Get more calves by switching to inactivated vaccines

Switching to Vira Shield® improved conception rates and increased the number of calves born early in the calving season.

3 Min Read

For years, modified live virus (MLV) vaccines have been the gold standard when it comes to disease prevention in beef cow herds. Research suggests though, that old vaccine paradigms may need to change.

A research study conducted by a team led by Dr. George Perry at South Dakota State University looked at the impact on reproduction from using either an MLV or an inactivated vaccine prior to breeding. In the study, 1,304 head across nine herds that had all been on an MLV prebreeding vaccination program for many years were either administered an inactivated vaccine (Vira Shield®) 60 and 30 days prior to breeding, an MLV 30 days prior to breeding, or a control. All females were then bred using a synchronization program.

Cows and heifers treated with the inactivated vaccine Vira Shield had a 6.5% higher artificial insemination conception rate over the MLV.1 Those same cows and heifers had a 4.3% higher pregnancy rate at day 56 after breeding.1 This improvement in conception and pregnancy rates resulted in a greater percentage of animals calving and those calving in the first 30 days of the calving season.1

The significance of these numbers have a big impact for producers. First, research shows that cows that calve in the first 21 days of the calving season result in more calves over the lifetime of the herd.2 These cows also produce more pounds of weaned calves over their lifetime—heifers that calve early the first year produce an additional 350 pounds of weaning weight by their sixth calf.2

Producers can gain an additional $2,912 profit (per 100-cows) just by switching to an inactivated from an MLV vaccine.1 That's $2,550 more for three extra pregnant cows based on July 2019 USDA data, and $362 more for calves born earlier yielding 315 pounds of extra weaning weight at $115/cwt. The financial advantage covers three more pregnant cows and more calves born early in the calving season.

Shifting your vaccine program isn't difficult and could result in better reproduction success in your herd. To start, continue administering an MLV on heifers at branding and weaning.
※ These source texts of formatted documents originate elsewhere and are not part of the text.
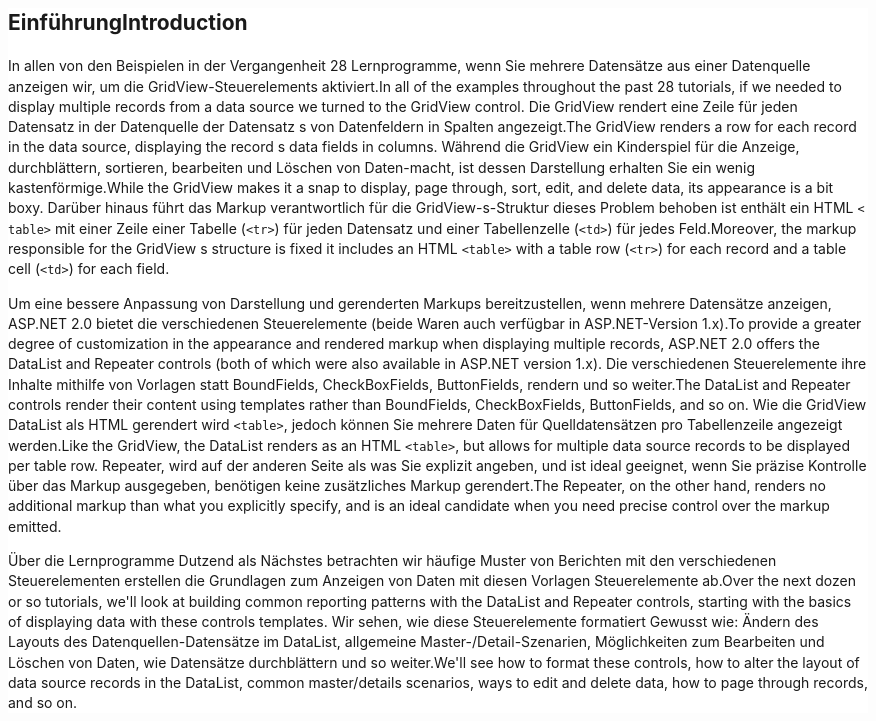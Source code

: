 
## <a name="introduction"></a><span data-ttu-id="7bc3b-109">Einführung</span><span class="sxs-lookup"><span data-stu-id="7bc3b-109">Introduction</span></span>

<span data-ttu-id="7bc3b-110">In allen von den Beispielen in der Vergangenheit 28 Lernprogramme, wenn Sie mehrere Datensätze aus einer Datenquelle anzeigen wir, um die GridView-Steuerelements aktiviert.</span><span class="sxs-lookup"><span data-stu-id="7bc3b-110">In all of the examples throughout the past 28 tutorials, if we needed to display multiple records from a data source we turned to the GridView control.</span></span> <span data-ttu-id="7bc3b-111">Die GridView rendert eine Zeile für jeden Datensatz in der Datenquelle der Datensatz s von Datenfeldern in Spalten angezeigt.</span><span class="sxs-lookup"><span data-stu-id="7bc3b-111">The GridView renders a row for each record in the data source, displaying the record s data fields in columns.</span></span> <span data-ttu-id="7bc3b-112">Während die GridView ein Kinderspiel für die Anzeige, durchblättern, sortieren, bearbeiten und Löschen von Daten-macht, ist dessen Darstellung erhalten Sie ein wenig kastenförmige.</span><span class="sxs-lookup"><span data-stu-id="7bc3b-112">While the GridView makes it a snap to display, page through, sort, edit, and delete data, its appearance is a bit boxy.</span></span> <span data-ttu-id="7bc3b-113">Darüber hinaus führt das Markup verantwortlich für die GridView-s-Struktur dieses Problem behoben ist enthält ein HTML `<table>` mit einer Zeile einer Tabelle (`<tr>`) für jeden Datensatz und einer Tabellenzelle (`<td>`) für jedes Feld.</span><span class="sxs-lookup"><span data-stu-id="7bc3b-113">Moreover, the markup responsible for the GridView s structure is fixed it includes an HTML `<table>` with a table row (`<tr>`) for each record and a table cell (`<td>`) for each field.</span></span>

<span data-ttu-id="7bc3b-114">Um eine bessere Anpassung von Darstellung und gerenderten Markups bereitzustellen, wenn mehrere Datensätze anzeigen, ASP.NET 2.0 bietet die verschiedenen Steuerelemente (beide Waren auch verfügbar in ASP.NET-Version 1.x).</span><span class="sxs-lookup"><span data-stu-id="7bc3b-114">To provide a greater degree of customization in the appearance and rendered markup when displaying multiple records, ASP.NET 2.0 offers the DataList and Repeater controls (both of which were also available in ASP.NET version 1.x).</span></span> <span data-ttu-id="7bc3b-115">Die verschiedenen Steuerelemente ihre Inhalte mithilfe von Vorlagen statt BoundFields, CheckBoxFields, ButtonFields, rendern und so weiter.</span><span class="sxs-lookup"><span data-stu-id="7bc3b-115">The DataList and Repeater controls render their content using templates rather than BoundFields, CheckBoxFields, ButtonFields, and so on.</span></span> <span data-ttu-id="7bc3b-116">Wie die GridView DataList als HTML gerendert wird `<table>`, jedoch können Sie mehrere Daten für Quelldatensätzen pro Tabellenzeile angezeigt werden.</span><span class="sxs-lookup"><span data-stu-id="7bc3b-116">Like the GridView, the DataList renders as an HTML `<table>`, but allows for multiple data source records to be displayed per table row.</span></span> <span data-ttu-id="7bc3b-117">Repeater, wird auf der anderen Seite als was Sie explizit angeben, und ist ideal geeignet, wenn Sie präzise Kontrolle über das Markup ausgegeben, benötigen keine zusätzliches Markup gerendert.</span><span class="sxs-lookup"><span data-stu-id="7bc3b-117">The Repeater, on the other hand, renders no additional markup than what you explicitly specify, and is an ideal candidate when you need precise control over the markup emitted.</span></span>

<span data-ttu-id="7bc3b-118">Über die Lernprogramme Dutzend als Nächstes betrachten wir häufige Muster von Berichten mit den verschiedenen Steuerelementen erstellen die Grundlagen zum Anzeigen von Daten mit diesen Vorlagen Steuerelemente ab.</span><span class="sxs-lookup"><span data-stu-id="7bc3b-118">Over the next dozen or so tutorials, we'll look at building common reporting patterns with the DataList and Repeater controls, starting with the basics of displaying data with these controls templates.</span></span> <span data-ttu-id="7bc3b-119">Wir sehen, wie diese Steuerelemente formatiert Gewusst wie: Ändern des Layouts des Datenquellen-Datensätze im DataList, allgemeine Master-/Detail-Szenarien, Möglichkeiten zum Bearbeiten und Löschen von Daten, wie Datensätze durchblättern und so weiter.</span><span class="sxs-lookup"><span data-stu-id="7bc3b-119">We'll see how to format these controls, how to alter the layout of data source records in the DataList, common master/details scenarios, ways to edit and delete data, how to page through records, and so on.</span></span>
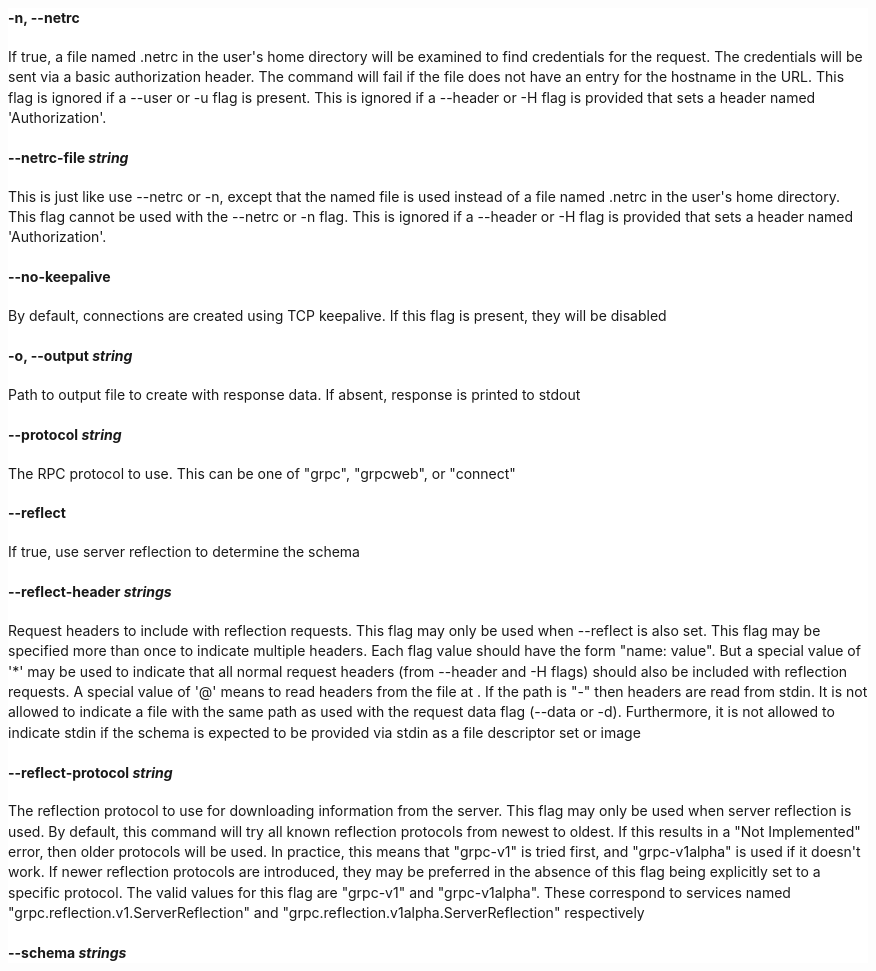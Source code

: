 #### \-n, --netrc

If true, a file named .netrc in the user's home directory will be examined to find credentials for the request. The credentials will be sent via a basic authorization header. The command will fail if the file does not have an entry for the hostname in the URL. This flag is ignored if a --user or -u flag is present. This is ignored if a --header or -H flag is provided that sets a header named 'Authorization'.

#### \--netrc-file _string_

This is just like use --netrc or -n, except that the named file is used instead of a file named .netrc in the user's home directory. This flag cannot be used with the --netrc or -n flag. This is ignored if a --header or -H flag is provided that sets a header named 'Authorization'.

#### \--no-keepalive

By default, connections are created using TCP keepalive. If this flag is present, they will be disabled

#### \-o, --output _string_

Path to output file to create with response data. If absent, response is printed to stdout

#### \--protocol _string_

The RPC protocol to use. This can be one of "grpc", "grpcweb", or "connect"

#### \--reflect

If true, use server reflection to determine the schema

#### \--reflect-header _strings_

Request headers to include with reflection requests. This flag may only be used when --reflect is also set. This flag may be specified more than once to indicate multiple headers. Each flag value should have the form "name: value". But a special value of '\*' may be used to indicate that all normal request headers (from --header and -H flags) should also be included with reflection requests. A special value of '@' means to read headers from the file at . If the path is "-" then headers are read from stdin. It is not allowed to indicate a file with the same path as used with the request data flag (--data or -d). Furthermore, it is not allowed to indicate stdin if the schema is expected to be provided via stdin as a file descriptor set or image

#### \--reflect-protocol _string_

The reflection protocol to use for downloading information from the server. This flag may only be used when server reflection is used. By default, this command will try all known reflection protocols from newest to oldest. If this results in a "Not Implemented" error, then older protocols will be used. In practice, this means that "grpc-v1" is tried first, and "grpc-v1alpha" is used if it doesn't work. If newer reflection protocols are introduced, they may be preferred in the absence of this flag being explicitly set to a specific protocol. The valid values for this flag are "grpc-v1" and "grpc-v1alpha". These correspond to services named "grpc.reflection.v1.ServerReflection" and "grpc.reflection.v1alpha.ServerReflection" respectively

#### \--schema _strings_
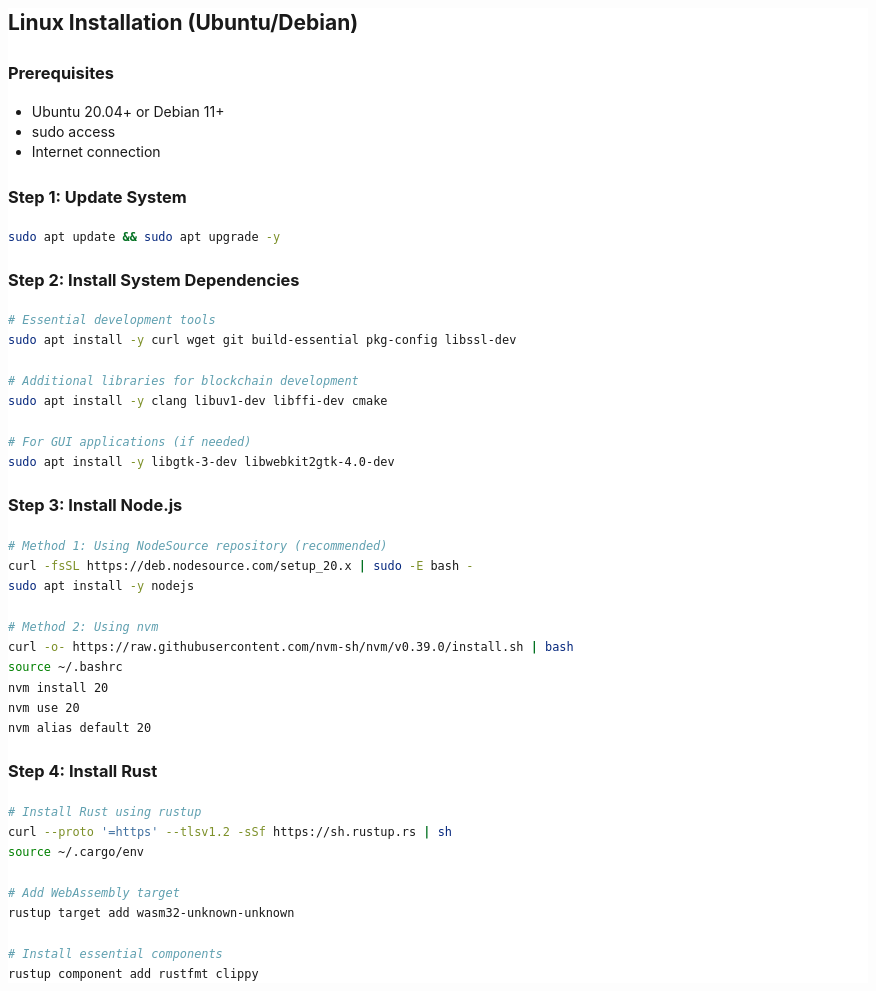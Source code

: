 
## Linux Installation (Ubuntu/Debian)

### Prerequisites
- Ubuntu 20.04+ or Debian 11+
- sudo access
- Internet connection

### Step 1: Update System
```bash
sudo apt update && sudo apt upgrade -y
```

### Step 2: Install System Dependencies
```bash
# Essential development tools
sudo apt install -y curl wget git build-essential pkg-config libssl-dev

# Additional libraries for blockchain development
sudo apt install -y clang libuv1-dev libffi-dev cmake

# For GUI applications (if needed)
sudo apt install -y libgtk-3-dev libwebkit2gtk-4.0-dev
```

### Step 3: Install Node.js
```bash
# Method 1: Using NodeSource repository (recommended)
curl -fsSL https://deb.nodesource.com/setup_20.x | sudo -E bash -
sudo apt install -y nodejs

# Method 2: Using nvm
curl -o- https://raw.githubusercontent.com/nvm-sh/nvm/v0.39.0/install.sh | bash
source ~/.bashrc
nvm install 20
nvm use 20
nvm alias default 20
```

### Step 4: Install Rust
```bash
# Install Rust using rustup
curl --proto '=https' --tlsv1.2 -sSf https://sh.rustup.rs | sh
source ~/.cargo/env

# Add WebAssembly target
rustup target add wasm32-unknown-unknown

# Install essential components
rustup component add rustfmt clippy
```
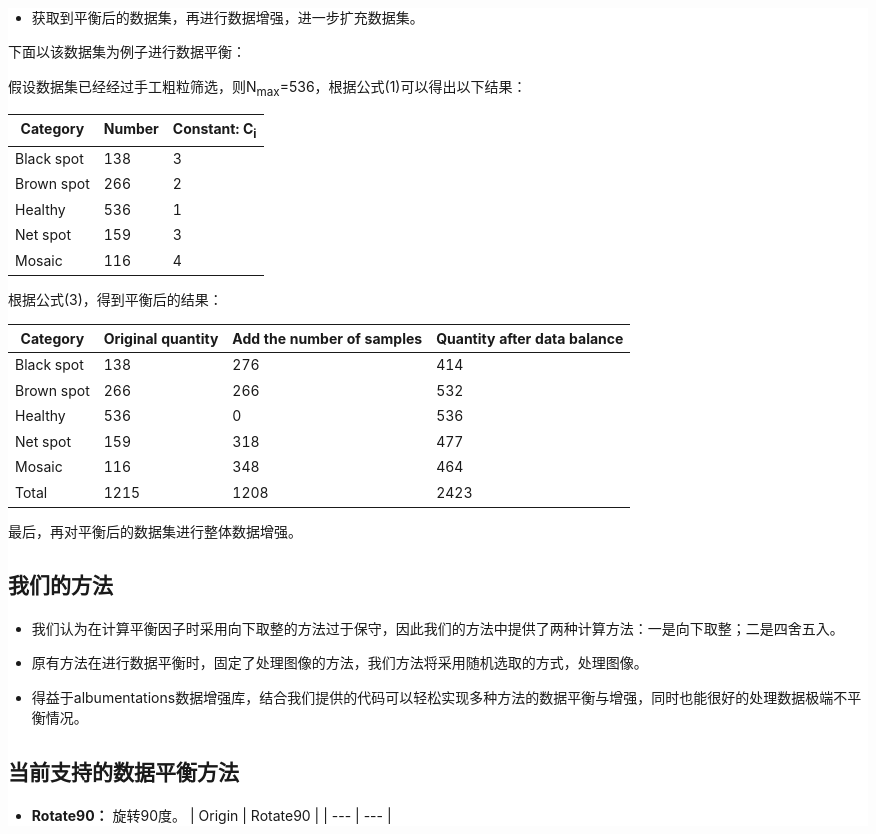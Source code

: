 - 获取到平衡后的数据集，再进行数据增强，进一步扩充数据集。

下面以该数据集为例子进行数据平衡：

假设数据集已经经过手工粗粒筛选，则N<sub>max</sub>=536，根据公式(1)可以得出以下结果：

| Category   | Number | Constant: C<sub>i</sub> |
| ---------- | ------ | ----------------------- |
| Black spot | 138    | 3                       |
| Brown spot | 266    | 2                       |
| Healthy    | 536    | 1                       |
| Net spot   | 159    | 3                       |
| Mosaic     | 116    | 4                       |

根据公式(3)，得到平衡后的结果：

| Category   | Original quantity | Add the number of samples | Quantity after data balance |
| ---------- | ----------------- | ------------------------- | --------------------------- |
| Black spot | 138               | 276                       | 414                         |
| Brown spot | 266               | 266                       | 532                         |
| Healthy    | 536               | 0                         | 536                         |
| Net spot   | 159               | 318                       | 477                         |
| Mosaic     | 116               | 348                       | 464                         |
| Total      | 1215              | 1208                      | 2423                        |

最后，再对平衡后的数据集进行整体数据增强。

## 我们的方法

- 我们认为在计算平衡因子时采用向下取整的方法过于保守，因此我们的方法中提供了两种计算方法：一是向下取整；二是四舍五入。

- 原有方法在进行数据平衡时，固定了处理图像的方法，我们方法将采用随机选取的方式，处理图像。

- 得益于albumentations数据增强库，结合我们提供的代码可以轻松实现多种方法的数据平衡与增强，同时也能很好的处理数据极端不平衡情况。

## 当前支持的数据平衡方法

- **Rotate90：** 旋转90度。
  | Origin | Rotate90 |
  | --- | --- |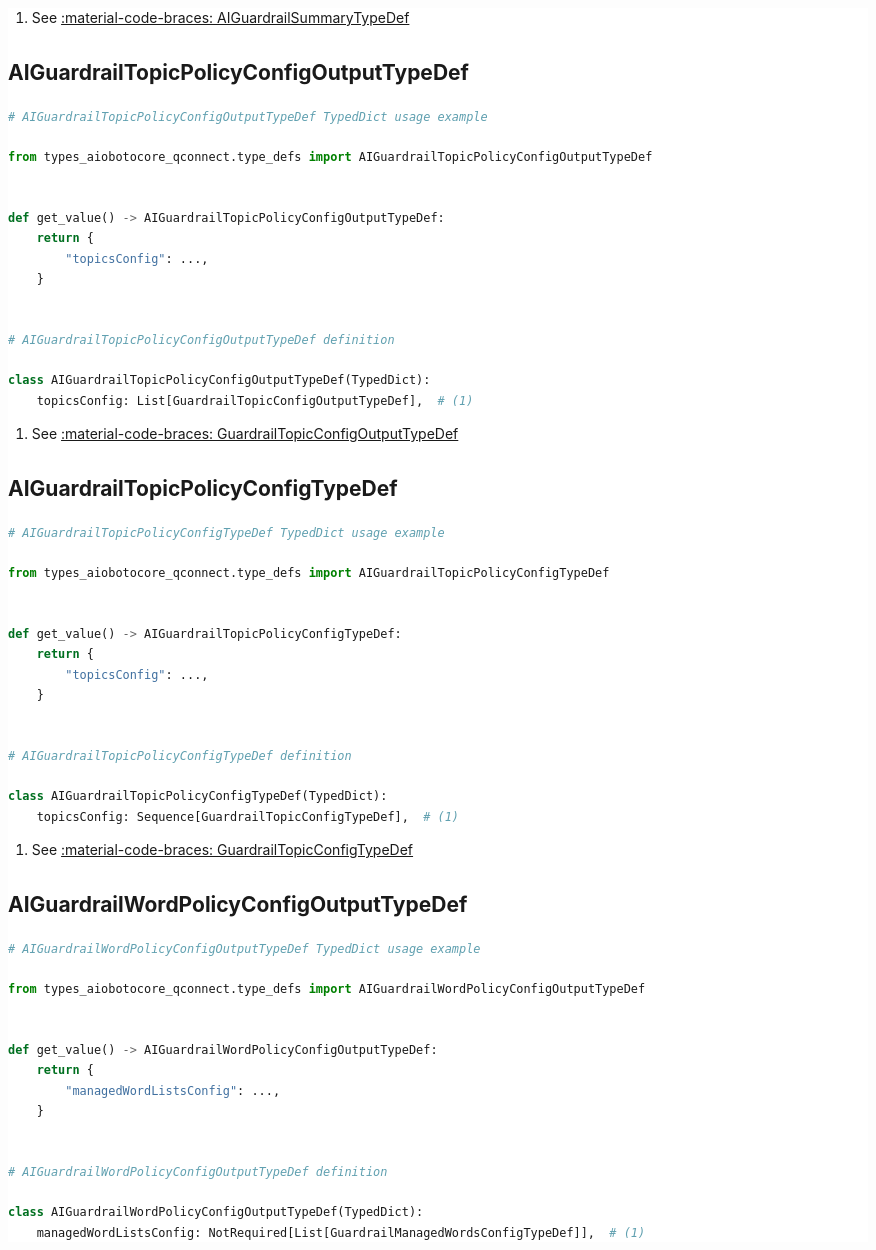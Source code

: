 1. See [:material-code-braces: AIGuardrailSummaryTypeDef](./type_defs.md#aiguardrailsummarytypedef) 
## AIGuardrailTopicPolicyConfigOutputTypeDef

```python
# AIGuardrailTopicPolicyConfigOutputTypeDef TypedDict usage example

from types_aiobotocore_qconnect.type_defs import AIGuardrailTopicPolicyConfigOutputTypeDef


def get_value() -> AIGuardrailTopicPolicyConfigOutputTypeDef:
    return {
        "topicsConfig": ...,
    }


# AIGuardrailTopicPolicyConfigOutputTypeDef definition

class AIGuardrailTopicPolicyConfigOutputTypeDef(TypedDict):
    topicsConfig: List[GuardrailTopicConfigOutputTypeDef],  # (1)
```

1. See [:material-code-braces: GuardrailTopicConfigOutputTypeDef](./type_defs.md#guardrailtopicconfigoutputtypedef) 
## AIGuardrailTopicPolicyConfigTypeDef

```python
# AIGuardrailTopicPolicyConfigTypeDef TypedDict usage example

from types_aiobotocore_qconnect.type_defs import AIGuardrailTopicPolicyConfigTypeDef


def get_value() -> AIGuardrailTopicPolicyConfigTypeDef:
    return {
        "topicsConfig": ...,
    }


# AIGuardrailTopicPolicyConfigTypeDef definition

class AIGuardrailTopicPolicyConfigTypeDef(TypedDict):
    topicsConfig: Sequence[GuardrailTopicConfigTypeDef],  # (1)
```

1. See [:material-code-braces: GuardrailTopicConfigTypeDef](./type_defs.md#guardrailtopicconfigtypedef) 
## AIGuardrailWordPolicyConfigOutputTypeDef

```python
# AIGuardrailWordPolicyConfigOutputTypeDef TypedDict usage example

from types_aiobotocore_qconnect.type_defs import AIGuardrailWordPolicyConfigOutputTypeDef


def get_value() -> AIGuardrailWordPolicyConfigOutputTypeDef:
    return {
        "managedWordListsConfig": ...,
    }


# AIGuardrailWordPolicyConfigOutputTypeDef definition

class AIGuardrailWordPolicyConfigOutputTypeDef(TypedDict):
    managedWordListsConfig: NotRequired[List[GuardrailManagedWordsConfigTypeDef]],  # (1)
```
But instead of continuing on the MLV path, transition those heifers to an inactivated vaccine, like Vira Shield, once they enter the breeding herd. This provides an optimal balance of increased fertility and the prevention of infectious abortions caused by Bovine Viral Diarrhea (BVD)3 and Infectious Bovine Rhinotracheitis (IBR).4

Every so often, paradigms need to change. Switching to an inactivated vaccine once cows and heifers get into the breeding herd is a simple shift that can have a significant impact on the profitability of your herd.

1Perry GA, Larimore EL, Crosswhite MR, et al. Safety of vaccination with an inactivated or modified-live viral reproductive vaccine when compared to sterile saline in beef cows. J Vet Sci Res 2016;2:35-41.

2Cushman RA, Kill LK, Funston RN, et al. Heifer calving date positively influences calf weaning weights through six parturitions. J Anim Sci 2013;91(9):4486-91.

3Zimmerman AD, et al. Efficacy of bovine herpesvirus-1 inactivated vaccine against abortion and stillbirth in pregnant heifers. JAVMA 2007;231:1386-1389.

4Chase CCL. Protection with an inactivated vaccine against IBR, BRSV and BVDV. Paper presented at: Annual Meeting of the American Association of Bovine Practitioners. San Antonio, TX. 1995. Vira Shield has no approved claim for duration of immunity for BVD Type 2.